Debt is crushing the developing world | 发展中国家被债务压垮 - FT中文网
登录×
电子邮件/用户名
密码
记住我
请输入邮箱和密码进行绑定操作:
请输入手机号码,通过短信验证(目前仅支持中国大陆地区的手机号):
请您阅读我们的用户注册协议隐私权保护政策,点击下方按钮即视为您接受。
FT英语电台

Debt is crushing the developing world
发展中国家被债务压垮

There is an urgent need to rethink financial structures that are failing billions of people
目前向发展中国家提供贷款的金融基础设施正在扼杀可持续发展。这种系统性的功能失调辜负了这些国家的数十亿人民,必须加以纠正。
00:00

undefined

The writer is a professor at Columbia University and a Nobel laureate in economics

The late Pope Francis was right to raise the alarm on the debt and development crisis facing developing countries. And he was right to link the issue of debt to broader questions of global justice, human dignity and intergenerational responsibility.

Some have claimed that the debt problem in the developing world is dissipating, but in fact the situation in many low- and lower-middle-income countries (LLMICs) has become deeper and more entrenched. While these countries may not be defaulting on their debt contracts, they are defaulting on development. Strapped for cash, governments are diverting precious public resources away from education, health, infrastructure and climate adaptation to service debts contracted earlier, when global financial conditions were more favourable.

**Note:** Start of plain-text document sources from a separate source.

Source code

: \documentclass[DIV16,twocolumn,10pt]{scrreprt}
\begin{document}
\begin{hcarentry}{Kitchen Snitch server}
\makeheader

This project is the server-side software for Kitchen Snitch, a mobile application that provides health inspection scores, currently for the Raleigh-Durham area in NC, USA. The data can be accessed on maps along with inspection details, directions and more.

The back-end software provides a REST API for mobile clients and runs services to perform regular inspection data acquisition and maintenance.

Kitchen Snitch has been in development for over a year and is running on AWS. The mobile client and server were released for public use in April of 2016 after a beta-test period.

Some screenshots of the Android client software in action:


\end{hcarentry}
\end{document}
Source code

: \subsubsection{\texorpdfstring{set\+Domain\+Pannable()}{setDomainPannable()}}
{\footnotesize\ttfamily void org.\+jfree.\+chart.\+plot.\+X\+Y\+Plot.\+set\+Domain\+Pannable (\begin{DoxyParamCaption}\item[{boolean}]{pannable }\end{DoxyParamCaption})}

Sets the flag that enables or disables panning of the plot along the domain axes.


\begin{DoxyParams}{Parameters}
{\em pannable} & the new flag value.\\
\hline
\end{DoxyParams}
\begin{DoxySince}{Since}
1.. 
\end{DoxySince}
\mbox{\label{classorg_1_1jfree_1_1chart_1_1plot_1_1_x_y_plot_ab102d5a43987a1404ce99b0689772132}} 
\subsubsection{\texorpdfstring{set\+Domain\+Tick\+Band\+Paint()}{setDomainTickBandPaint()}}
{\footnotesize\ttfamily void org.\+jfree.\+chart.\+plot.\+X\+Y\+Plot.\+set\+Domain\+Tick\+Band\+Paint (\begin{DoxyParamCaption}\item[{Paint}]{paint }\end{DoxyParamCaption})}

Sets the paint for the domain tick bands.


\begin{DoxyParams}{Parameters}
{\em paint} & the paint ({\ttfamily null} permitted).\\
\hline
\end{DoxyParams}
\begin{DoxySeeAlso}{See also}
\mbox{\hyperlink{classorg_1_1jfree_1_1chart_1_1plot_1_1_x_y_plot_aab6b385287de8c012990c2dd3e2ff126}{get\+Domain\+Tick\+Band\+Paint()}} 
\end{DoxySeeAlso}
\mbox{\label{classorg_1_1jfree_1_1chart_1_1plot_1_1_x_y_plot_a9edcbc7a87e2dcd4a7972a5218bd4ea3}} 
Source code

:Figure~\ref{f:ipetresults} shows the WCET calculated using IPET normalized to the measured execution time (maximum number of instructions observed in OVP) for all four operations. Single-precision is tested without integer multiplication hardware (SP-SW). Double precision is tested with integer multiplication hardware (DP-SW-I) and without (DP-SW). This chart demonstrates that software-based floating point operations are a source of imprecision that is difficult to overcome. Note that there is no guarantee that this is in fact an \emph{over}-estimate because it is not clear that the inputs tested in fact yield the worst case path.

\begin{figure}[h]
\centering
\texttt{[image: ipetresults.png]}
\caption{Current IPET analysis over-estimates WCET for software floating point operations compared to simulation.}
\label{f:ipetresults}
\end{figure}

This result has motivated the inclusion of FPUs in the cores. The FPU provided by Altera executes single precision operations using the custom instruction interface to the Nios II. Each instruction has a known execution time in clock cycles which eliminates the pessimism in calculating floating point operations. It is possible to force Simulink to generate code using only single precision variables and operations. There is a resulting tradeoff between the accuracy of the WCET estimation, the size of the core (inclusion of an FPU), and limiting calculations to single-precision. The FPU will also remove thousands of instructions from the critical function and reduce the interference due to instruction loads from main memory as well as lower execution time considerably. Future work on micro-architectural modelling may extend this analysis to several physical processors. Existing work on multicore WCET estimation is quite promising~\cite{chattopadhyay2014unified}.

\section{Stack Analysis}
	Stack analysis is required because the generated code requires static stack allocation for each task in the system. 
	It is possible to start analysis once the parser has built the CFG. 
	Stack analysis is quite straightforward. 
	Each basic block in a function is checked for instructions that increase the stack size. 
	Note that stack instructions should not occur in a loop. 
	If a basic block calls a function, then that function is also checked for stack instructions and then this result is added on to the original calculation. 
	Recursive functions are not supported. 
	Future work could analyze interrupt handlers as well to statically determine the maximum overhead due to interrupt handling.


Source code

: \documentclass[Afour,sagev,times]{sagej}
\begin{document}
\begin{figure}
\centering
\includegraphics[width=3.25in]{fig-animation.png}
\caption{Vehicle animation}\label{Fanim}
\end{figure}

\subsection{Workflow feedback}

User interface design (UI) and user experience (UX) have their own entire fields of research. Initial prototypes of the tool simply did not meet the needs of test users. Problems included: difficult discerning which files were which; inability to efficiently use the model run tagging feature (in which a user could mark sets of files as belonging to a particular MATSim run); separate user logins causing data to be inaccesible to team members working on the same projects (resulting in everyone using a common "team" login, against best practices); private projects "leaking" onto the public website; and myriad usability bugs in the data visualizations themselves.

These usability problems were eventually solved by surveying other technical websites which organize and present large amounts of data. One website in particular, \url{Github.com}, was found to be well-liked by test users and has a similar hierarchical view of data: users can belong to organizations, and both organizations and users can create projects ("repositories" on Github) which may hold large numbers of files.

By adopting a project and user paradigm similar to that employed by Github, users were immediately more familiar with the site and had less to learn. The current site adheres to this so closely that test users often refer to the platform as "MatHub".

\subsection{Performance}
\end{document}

Recent data from the UN’s trade and development body Unctad reveals that 54 countries spend over 10 per cent of their tax revenues on interest payments alone. The average interest burden for developing countries, as a share of tax revenues, has almost doubled since 2011. More than 3.3bn people live in countries that now spend more on debt service than on health, and 2.1bn in countries that spend more on debt than on education. This is not a path to sustainable development — this debt is a roadblock.

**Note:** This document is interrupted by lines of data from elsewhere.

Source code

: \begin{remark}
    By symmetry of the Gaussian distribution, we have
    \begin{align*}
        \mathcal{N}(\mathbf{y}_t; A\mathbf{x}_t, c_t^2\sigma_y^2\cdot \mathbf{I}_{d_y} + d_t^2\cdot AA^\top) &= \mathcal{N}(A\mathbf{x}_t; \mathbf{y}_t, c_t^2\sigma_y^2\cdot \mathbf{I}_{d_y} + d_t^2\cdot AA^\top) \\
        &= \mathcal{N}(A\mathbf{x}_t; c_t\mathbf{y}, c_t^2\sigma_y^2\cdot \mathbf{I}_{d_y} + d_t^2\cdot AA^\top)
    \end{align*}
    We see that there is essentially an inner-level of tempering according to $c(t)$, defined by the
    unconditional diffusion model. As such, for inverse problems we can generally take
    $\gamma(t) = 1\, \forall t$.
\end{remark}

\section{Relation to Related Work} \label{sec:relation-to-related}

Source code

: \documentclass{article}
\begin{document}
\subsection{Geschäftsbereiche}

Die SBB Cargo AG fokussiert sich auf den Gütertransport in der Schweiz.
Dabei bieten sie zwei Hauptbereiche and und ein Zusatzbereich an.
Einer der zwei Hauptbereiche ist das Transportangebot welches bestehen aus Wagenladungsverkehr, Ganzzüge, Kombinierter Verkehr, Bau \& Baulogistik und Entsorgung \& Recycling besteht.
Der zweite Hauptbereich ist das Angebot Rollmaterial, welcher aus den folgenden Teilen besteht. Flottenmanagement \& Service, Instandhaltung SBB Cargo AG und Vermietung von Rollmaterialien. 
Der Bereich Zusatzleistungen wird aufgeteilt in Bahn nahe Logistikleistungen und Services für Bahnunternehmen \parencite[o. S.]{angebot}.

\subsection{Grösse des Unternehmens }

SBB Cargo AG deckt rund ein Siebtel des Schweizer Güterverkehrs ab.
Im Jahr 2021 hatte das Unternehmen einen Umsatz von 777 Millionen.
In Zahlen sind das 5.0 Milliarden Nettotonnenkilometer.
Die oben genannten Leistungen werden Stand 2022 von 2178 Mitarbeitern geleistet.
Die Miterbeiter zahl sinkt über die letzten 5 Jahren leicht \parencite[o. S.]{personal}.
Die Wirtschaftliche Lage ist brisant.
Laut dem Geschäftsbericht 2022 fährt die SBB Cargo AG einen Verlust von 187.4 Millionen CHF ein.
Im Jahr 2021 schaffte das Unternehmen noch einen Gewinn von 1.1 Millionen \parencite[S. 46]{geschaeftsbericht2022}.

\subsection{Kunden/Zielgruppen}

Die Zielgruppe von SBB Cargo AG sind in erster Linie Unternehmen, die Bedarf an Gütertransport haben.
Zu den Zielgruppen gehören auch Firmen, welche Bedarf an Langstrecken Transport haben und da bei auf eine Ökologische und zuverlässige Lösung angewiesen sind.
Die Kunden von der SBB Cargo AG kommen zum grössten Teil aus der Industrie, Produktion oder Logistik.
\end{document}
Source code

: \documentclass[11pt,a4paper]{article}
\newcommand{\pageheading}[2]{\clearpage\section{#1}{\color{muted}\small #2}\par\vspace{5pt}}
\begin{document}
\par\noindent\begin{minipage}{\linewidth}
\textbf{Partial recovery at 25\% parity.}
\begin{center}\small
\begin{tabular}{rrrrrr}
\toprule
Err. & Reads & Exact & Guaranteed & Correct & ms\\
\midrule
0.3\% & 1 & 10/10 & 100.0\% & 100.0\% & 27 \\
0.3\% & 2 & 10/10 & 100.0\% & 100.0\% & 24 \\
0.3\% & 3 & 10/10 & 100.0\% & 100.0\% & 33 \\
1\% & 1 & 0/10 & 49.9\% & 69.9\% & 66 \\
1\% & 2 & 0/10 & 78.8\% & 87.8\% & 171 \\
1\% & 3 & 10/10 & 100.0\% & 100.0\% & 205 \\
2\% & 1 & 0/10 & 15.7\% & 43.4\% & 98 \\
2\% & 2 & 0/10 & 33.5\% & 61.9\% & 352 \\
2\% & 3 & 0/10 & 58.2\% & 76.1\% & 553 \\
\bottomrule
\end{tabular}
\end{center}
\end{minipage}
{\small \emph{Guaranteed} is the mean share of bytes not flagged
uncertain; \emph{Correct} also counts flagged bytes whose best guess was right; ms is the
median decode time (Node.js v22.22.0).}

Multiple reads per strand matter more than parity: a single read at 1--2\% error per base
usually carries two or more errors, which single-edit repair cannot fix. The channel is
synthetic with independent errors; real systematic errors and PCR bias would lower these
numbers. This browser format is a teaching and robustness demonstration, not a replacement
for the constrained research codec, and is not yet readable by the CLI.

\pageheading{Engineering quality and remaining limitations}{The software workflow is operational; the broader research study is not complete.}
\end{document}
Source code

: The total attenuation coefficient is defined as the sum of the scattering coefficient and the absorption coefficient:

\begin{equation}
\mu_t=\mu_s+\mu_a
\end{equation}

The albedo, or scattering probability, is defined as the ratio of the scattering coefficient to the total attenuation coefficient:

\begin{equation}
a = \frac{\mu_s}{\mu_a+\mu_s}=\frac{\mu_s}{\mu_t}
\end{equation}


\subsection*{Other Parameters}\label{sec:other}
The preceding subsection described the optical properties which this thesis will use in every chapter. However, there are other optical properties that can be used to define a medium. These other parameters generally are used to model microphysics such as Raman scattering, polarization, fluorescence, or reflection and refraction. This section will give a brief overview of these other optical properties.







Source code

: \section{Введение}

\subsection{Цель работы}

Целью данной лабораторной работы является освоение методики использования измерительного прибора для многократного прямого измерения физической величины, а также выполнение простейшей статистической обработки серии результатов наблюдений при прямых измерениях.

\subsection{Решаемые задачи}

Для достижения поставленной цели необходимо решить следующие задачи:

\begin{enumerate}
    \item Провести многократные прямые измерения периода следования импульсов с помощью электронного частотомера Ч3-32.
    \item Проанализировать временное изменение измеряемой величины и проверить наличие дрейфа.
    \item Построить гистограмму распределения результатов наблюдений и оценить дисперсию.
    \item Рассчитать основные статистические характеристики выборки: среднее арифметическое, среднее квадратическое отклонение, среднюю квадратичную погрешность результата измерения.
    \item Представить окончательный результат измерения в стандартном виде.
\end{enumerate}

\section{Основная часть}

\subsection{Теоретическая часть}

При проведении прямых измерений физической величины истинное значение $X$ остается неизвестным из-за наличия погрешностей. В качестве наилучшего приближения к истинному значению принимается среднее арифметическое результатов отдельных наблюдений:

Meanwhile, borrowing costs are rising sharply. Debt contracted in the aftermath of the 2008 financial crisis, when interest rates plunged to near zero, is now being rolled over at far higher interest rates. Even as spreads have eased since the pandemic and outbreak of war in Ukraine, the cost of rolling over debt in today’s capital markets remains prohibitively high for many LLMICs. Compounding the crisis is a weakening global economic environment. Slower growth further undermines debt sustainability, deepening the crisis.

Today’s crisis reflects a systemic failure, which lies in the persistent asymmetry of global capital flows. Whereas capital tends to flow counter-cyclically to advanced economies — supporting them in downturns — it flows pro-cyclically for developing countries, worsening shocks. The result? Net external transfers have turned negative. In 2023 alone, low- and middle-income countries (excluding China) experienced a net outflow to the private sector of $30bn on long-term debt — a slight improvement from almost $50bn in 2022, but still a major drain on development.

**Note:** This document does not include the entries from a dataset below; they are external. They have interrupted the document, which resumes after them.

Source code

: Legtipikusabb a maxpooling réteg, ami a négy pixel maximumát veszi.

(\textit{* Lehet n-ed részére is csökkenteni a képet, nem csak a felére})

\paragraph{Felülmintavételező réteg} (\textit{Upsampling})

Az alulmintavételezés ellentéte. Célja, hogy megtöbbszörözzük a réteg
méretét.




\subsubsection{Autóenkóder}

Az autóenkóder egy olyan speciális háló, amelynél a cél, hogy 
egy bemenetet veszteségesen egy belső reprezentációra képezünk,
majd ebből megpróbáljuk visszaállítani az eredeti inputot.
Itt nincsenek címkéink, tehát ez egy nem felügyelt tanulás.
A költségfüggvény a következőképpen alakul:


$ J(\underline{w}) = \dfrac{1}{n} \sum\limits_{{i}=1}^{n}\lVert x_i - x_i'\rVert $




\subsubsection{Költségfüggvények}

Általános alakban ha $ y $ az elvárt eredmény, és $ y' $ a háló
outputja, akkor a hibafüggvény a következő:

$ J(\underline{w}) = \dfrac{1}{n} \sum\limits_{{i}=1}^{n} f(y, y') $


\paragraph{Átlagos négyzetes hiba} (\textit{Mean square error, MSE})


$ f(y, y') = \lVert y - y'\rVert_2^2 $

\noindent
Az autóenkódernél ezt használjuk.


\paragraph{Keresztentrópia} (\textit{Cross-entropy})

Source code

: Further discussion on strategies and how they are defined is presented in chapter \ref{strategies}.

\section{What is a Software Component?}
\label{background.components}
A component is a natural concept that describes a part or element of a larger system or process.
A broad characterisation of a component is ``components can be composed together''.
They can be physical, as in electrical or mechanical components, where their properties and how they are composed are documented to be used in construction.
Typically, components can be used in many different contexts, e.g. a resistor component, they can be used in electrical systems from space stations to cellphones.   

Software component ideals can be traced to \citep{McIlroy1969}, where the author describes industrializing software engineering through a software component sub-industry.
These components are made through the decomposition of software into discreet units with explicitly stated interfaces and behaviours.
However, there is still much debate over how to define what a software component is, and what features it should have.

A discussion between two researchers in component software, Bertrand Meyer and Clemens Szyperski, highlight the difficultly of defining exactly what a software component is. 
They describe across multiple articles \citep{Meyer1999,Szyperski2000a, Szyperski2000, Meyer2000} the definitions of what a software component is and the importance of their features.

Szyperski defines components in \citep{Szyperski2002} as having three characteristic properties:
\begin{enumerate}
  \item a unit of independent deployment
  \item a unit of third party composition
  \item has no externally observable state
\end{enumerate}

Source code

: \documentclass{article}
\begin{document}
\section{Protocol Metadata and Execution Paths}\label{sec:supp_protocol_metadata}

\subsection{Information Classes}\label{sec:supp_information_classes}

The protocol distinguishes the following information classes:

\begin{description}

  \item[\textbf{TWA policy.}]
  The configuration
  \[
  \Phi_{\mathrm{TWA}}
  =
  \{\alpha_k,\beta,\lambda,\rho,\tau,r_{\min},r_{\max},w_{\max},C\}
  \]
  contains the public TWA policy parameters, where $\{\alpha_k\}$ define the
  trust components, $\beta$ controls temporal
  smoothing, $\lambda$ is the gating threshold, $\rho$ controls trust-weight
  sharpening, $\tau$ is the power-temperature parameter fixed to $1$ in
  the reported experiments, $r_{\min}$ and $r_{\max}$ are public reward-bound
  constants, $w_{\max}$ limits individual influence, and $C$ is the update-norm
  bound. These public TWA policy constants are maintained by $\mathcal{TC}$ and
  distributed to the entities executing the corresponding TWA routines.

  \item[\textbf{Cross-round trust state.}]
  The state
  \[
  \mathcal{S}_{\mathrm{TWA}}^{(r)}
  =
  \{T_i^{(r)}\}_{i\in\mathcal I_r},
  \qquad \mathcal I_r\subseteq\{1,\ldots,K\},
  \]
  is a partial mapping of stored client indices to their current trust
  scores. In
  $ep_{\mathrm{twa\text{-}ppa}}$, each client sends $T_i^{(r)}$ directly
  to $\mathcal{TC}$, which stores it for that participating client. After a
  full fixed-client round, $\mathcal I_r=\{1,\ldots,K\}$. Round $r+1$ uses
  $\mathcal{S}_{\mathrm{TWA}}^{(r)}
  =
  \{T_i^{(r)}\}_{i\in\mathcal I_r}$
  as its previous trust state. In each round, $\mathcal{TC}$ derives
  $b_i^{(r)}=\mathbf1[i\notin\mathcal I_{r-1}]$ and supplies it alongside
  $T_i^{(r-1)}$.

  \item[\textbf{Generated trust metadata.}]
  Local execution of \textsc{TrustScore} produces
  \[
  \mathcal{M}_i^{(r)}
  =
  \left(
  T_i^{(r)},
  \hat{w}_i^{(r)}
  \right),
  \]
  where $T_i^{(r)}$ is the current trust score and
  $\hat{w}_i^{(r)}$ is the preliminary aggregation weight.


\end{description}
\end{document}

Multilateral institutions are also falling short. Net transfers from the IMF to LLMICs — that surged during the pandemic — have now collapsed. From a positive transfer of $22bn in 2020, the net has fallen to zero in 2022 and minus $5bn in 2023. This is due to lower disbursements and a massive rise in interest payments.

Still, without the multilateral development banks, things would be much worse: there is a hidden bailout occurring, with money flowing from the MDBs providing the hard currency poor countries are then using to finance repayments to the private sector, rather than true development objectives.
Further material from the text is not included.